Records provided:
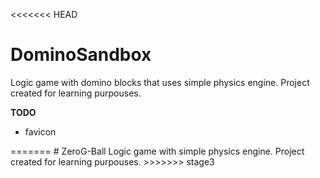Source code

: <<<<<<< HEAD
# DominoSandbox
Logic game with domino blocks that uses simple physics engine.
Project created for learning purpouses.

<b>TODO</b>
<ul>
	<li>favicon</li>
</ul>
=======
# ZeroG-Ball
Logic game with simple physics engine.
Project created for learning purpouses.
>>>>>>> stage3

Your objective:
Extract every line containing the string "game" from the material.

Response below:
Logic game with domino blocks that uses simple physics engine.
Logic game with simple physics engine.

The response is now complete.